(Data excerpts)

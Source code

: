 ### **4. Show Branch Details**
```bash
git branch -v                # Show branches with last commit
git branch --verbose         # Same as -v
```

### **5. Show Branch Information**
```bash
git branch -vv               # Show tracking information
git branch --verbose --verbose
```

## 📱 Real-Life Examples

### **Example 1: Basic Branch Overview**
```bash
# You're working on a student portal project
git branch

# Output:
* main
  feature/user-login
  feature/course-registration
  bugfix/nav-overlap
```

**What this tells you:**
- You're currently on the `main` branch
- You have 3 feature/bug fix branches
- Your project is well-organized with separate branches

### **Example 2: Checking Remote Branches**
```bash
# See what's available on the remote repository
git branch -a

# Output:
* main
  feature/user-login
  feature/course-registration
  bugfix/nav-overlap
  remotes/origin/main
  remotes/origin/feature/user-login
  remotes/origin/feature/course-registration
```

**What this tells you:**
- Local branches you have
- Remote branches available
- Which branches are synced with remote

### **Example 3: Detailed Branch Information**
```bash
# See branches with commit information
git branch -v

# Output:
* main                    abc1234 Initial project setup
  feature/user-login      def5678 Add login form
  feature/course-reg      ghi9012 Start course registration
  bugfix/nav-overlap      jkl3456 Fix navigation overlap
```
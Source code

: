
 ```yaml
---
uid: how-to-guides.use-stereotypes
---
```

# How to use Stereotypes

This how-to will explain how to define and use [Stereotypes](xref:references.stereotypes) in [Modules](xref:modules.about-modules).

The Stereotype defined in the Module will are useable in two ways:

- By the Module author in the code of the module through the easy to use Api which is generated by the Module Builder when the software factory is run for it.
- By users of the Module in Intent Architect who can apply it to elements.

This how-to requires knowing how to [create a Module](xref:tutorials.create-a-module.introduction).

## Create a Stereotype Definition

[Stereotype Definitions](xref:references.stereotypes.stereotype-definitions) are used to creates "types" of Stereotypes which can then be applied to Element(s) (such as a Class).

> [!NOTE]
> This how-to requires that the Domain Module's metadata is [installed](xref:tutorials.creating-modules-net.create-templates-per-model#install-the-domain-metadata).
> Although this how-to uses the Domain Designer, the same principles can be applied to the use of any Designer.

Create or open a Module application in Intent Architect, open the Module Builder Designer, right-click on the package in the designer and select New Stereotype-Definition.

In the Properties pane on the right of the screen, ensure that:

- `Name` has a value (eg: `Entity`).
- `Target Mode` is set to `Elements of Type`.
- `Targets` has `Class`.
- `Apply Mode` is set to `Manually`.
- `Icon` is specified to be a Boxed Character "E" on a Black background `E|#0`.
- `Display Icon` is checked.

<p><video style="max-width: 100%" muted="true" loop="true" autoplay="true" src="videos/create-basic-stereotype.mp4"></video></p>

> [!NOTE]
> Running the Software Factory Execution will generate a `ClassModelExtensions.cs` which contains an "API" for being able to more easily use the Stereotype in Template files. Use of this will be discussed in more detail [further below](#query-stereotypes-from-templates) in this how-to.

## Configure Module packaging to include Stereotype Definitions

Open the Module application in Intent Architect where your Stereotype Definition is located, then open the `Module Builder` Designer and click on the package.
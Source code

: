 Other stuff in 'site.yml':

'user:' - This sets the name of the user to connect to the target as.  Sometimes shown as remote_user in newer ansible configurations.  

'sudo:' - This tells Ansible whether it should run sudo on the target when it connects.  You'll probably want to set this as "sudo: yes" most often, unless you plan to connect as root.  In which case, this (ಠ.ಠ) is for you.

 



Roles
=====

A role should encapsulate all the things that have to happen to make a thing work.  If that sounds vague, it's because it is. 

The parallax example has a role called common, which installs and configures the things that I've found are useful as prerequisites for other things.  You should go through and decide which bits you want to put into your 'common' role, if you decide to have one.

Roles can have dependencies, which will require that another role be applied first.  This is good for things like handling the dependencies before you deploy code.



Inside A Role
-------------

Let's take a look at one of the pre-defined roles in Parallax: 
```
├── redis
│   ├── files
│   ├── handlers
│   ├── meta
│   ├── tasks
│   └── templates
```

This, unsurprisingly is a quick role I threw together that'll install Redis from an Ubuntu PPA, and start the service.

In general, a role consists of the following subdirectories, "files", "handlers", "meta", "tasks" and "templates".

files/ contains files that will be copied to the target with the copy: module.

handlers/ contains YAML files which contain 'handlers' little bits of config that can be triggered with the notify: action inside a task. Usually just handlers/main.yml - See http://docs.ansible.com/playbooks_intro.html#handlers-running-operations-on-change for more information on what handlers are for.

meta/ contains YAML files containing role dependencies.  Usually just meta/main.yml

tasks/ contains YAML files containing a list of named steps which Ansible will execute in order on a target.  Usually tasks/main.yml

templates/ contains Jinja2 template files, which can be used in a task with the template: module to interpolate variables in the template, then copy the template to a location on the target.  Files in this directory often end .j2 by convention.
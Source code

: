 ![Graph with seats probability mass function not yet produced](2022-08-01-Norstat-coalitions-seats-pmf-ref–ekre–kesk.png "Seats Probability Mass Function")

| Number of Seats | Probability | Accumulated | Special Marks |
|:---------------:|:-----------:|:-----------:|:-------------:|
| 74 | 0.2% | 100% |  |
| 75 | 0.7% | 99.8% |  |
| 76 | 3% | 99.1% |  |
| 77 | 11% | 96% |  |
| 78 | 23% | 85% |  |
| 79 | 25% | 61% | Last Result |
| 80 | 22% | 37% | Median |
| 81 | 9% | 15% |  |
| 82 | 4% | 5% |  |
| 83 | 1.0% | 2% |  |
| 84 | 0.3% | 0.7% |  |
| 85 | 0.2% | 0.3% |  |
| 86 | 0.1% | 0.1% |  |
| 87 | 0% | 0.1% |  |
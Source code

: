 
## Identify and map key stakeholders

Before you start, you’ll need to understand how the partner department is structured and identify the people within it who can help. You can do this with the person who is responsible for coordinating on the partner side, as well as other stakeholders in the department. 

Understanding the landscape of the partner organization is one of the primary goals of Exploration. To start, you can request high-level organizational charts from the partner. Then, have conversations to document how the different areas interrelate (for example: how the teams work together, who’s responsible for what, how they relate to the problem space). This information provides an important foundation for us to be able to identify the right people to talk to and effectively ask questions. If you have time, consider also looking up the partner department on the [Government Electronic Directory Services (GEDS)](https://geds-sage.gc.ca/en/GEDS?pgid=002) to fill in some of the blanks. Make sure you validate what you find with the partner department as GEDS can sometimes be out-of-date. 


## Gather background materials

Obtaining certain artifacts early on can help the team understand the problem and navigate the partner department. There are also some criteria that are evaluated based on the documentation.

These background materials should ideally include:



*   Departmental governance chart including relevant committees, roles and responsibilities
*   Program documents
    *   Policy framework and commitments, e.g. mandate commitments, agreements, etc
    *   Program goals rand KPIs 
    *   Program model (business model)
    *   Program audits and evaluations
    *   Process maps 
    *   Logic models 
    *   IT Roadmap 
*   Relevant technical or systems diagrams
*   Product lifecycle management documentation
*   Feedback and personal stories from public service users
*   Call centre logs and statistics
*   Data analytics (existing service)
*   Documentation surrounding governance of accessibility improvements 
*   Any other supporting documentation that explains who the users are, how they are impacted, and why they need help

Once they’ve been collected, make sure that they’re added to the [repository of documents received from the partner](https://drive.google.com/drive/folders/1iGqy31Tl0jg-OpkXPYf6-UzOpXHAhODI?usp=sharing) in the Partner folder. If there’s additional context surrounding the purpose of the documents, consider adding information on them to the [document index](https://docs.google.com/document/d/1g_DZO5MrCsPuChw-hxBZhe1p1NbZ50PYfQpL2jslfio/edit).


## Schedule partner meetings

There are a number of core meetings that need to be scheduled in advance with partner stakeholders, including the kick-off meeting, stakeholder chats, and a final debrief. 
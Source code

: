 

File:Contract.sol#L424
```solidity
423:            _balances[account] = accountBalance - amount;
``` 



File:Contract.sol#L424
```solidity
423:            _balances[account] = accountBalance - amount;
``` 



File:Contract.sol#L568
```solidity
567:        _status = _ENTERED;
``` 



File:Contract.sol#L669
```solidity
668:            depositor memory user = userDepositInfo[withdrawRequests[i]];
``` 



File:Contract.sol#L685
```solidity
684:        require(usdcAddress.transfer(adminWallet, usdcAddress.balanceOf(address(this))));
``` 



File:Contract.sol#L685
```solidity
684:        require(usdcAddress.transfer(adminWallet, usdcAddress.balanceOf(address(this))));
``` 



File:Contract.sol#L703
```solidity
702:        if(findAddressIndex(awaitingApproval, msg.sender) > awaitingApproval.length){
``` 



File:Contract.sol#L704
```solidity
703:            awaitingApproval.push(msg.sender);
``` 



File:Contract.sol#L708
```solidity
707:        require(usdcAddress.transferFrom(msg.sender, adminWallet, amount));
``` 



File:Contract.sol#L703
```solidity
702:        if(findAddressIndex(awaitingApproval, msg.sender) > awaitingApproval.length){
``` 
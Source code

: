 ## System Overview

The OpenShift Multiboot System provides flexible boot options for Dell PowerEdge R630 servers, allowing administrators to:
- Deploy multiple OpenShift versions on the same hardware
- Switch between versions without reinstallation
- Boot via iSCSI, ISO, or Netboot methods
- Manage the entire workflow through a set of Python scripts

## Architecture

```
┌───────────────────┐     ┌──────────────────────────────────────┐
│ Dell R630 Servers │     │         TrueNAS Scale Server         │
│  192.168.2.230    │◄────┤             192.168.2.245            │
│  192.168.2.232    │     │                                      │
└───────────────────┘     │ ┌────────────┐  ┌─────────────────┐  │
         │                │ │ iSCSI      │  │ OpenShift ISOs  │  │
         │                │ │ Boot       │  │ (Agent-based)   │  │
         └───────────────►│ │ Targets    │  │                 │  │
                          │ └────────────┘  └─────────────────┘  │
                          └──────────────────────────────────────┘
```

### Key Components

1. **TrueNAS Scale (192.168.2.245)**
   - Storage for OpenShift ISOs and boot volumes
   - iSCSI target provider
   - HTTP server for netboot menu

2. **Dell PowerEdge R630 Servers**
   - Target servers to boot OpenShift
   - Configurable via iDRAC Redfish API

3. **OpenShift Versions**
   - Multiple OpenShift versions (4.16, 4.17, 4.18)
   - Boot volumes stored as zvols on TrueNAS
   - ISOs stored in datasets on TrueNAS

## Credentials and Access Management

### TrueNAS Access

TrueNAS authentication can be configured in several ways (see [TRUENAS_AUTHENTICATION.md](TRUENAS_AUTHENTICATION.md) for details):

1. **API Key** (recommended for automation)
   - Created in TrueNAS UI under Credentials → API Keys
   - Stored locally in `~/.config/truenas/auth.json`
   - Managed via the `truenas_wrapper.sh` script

The problem
Restate word for word only the lines above from the line containing "how-to requires that" to the line containing "newer ansible configurations.", both of them included.

Answer area
> This how-to requires that the Domain Module's metadata is [installed](xref:tutorials.creating-modules-net.create-templates-per-model#install-the-domain-metadata).
> Although this how-to uses the Domain Designer, the same principles can be applied to the use of any Designer.

Create or open a Module application in Intent Architect, open the Module Builder Designer, right-click on the package in the designer and select New Stereotype-Definition.

In the Properties pane on the right of the screen, ensure that:

- `Name` has a value (eg: `Entity`).
- `Target Mode` is set to `Elements of Type`.
- `Targets` has `Class`.
- `Apply Mode` is set to `Manually`.
- `Icon` is specified to be a Boxed Character "E" on a Black background `E|#0`.
- `Display Icon` is checked.

<p><video style="max-width: 100%" muted="true" loop="true" autoplay="true" src="videos/create-basic-stereotype.mp4"></video></p>

> [!NOTE]
> Running the Software Factory Execution will generate a `ClassModelExtensions.cs` which contains an "API" for being able to more easily use the Stereotype in Template files. Use of this will be discussed in more detail [further below](#query-stereotypes-from-templates) in this how-to.

## Configure Module packaging to include Stereotype Definitions

Open the Module application in Intent Architect where your Stereotype Definition is located, then open the `Module Builder` Designer and click on the package.
Source code

: Other stuff in 'site.yml':

'user:' - This sets the name of the user to connect to the target as.  Sometimes shown as remote_user in newer ansible configurations.  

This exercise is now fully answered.